(Plain-text document sources)
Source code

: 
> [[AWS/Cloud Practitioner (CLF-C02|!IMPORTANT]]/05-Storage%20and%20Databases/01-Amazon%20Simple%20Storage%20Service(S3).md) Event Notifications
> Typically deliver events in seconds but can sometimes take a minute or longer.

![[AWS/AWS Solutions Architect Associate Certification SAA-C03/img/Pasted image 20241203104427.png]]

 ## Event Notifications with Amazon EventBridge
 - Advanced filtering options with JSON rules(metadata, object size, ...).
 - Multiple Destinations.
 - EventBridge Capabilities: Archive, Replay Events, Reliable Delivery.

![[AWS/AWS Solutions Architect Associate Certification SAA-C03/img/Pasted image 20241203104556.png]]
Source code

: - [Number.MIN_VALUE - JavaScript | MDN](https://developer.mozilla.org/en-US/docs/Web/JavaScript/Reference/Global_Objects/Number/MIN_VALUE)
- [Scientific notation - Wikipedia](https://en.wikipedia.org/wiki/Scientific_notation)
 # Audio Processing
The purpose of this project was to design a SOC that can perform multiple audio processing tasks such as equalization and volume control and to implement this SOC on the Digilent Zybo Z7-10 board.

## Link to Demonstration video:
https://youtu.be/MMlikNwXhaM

* * *

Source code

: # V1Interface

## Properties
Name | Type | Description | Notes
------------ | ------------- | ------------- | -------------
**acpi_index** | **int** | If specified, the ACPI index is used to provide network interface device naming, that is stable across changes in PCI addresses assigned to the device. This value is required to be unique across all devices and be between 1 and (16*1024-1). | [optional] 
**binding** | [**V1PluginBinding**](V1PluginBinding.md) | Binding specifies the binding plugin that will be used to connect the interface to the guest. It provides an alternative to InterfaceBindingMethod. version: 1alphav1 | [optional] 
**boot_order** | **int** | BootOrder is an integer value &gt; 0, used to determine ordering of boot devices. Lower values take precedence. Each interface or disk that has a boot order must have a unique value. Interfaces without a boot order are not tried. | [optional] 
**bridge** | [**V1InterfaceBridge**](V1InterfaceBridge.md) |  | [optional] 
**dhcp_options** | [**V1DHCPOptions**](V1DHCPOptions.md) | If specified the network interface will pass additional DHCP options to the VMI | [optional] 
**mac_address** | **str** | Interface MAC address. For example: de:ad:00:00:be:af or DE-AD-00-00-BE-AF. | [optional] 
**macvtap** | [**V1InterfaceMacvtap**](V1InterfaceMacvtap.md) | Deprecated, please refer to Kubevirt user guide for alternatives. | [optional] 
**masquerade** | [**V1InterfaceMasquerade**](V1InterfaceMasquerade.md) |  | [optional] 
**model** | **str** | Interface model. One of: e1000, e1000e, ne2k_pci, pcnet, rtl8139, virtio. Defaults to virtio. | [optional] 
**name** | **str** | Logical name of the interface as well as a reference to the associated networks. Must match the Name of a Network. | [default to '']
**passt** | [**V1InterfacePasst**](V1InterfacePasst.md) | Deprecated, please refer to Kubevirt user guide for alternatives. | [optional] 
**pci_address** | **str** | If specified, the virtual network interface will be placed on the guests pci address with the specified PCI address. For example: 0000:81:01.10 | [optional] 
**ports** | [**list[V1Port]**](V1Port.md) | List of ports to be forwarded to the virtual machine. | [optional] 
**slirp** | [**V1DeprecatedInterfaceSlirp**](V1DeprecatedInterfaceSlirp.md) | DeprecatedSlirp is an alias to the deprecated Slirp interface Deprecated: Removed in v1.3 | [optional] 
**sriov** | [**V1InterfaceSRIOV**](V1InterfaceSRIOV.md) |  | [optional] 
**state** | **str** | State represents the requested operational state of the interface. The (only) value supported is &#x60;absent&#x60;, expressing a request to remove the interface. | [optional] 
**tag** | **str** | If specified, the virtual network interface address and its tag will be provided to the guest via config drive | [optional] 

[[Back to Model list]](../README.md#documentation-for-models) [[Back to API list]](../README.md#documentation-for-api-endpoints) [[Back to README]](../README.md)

## Task objective:
When you reach the line holding "virtio. | [optional]" in the records above, begin reproducing exactly, stop after the line holding "[[Back to Model", and output nothing else.

## The completed task:
**model** | **str** | Interface model. One of: e1000, e1000e, ne2k_pci, pcnet, rtl8139, virtio. Defaults to virtio. | [optional] 
**name** | **str** | Logical name of the interface as well as a reference to the associated networks. Must match the Name of a Network. | [default to '']
**passt** | [**V1InterfacePasst**](V1InterfacePasst.md) | Deprecated, please refer to Kubevirt user guide for alternatives. | [optional] 
**pci_address** | **str** | If specified, the virtual network interface will be placed on the guests pci address with the specified PCI address. For example: 0000:81:01.10 | [optional] 
**ports** | [**list[V1Port]**](V1Port.md) | List of ports to be forwarded to the virtual machine. | [optional] 
**slirp** | [**V1DeprecatedInterfaceSlirp**](V1DeprecatedInterfaceSlirp.md) | DeprecatedSlirp is an alias to the deprecated Slirp interface Deprecated: Removed in v1.3 | [optional] 
**sriov** | [**V1InterfaceSRIOV**](V1InterfaceSRIOV.md) |  | [optional] 
**state** | **str** | State represents the requested operational state of the interface. The (only) value supported is &#x60;absent&#x60;, expressing a request to remove the interface. | [optional] 
**tag** | **str** | If specified, the virtual network interface address and its tag will be provided to the guest via config drive | [optional] 

[[Back to Model list]](../README.md#documentation-for-models) [[Back to API list]](../README.md#documentation-for-api-endpoints) [[Back to README]](../README.md)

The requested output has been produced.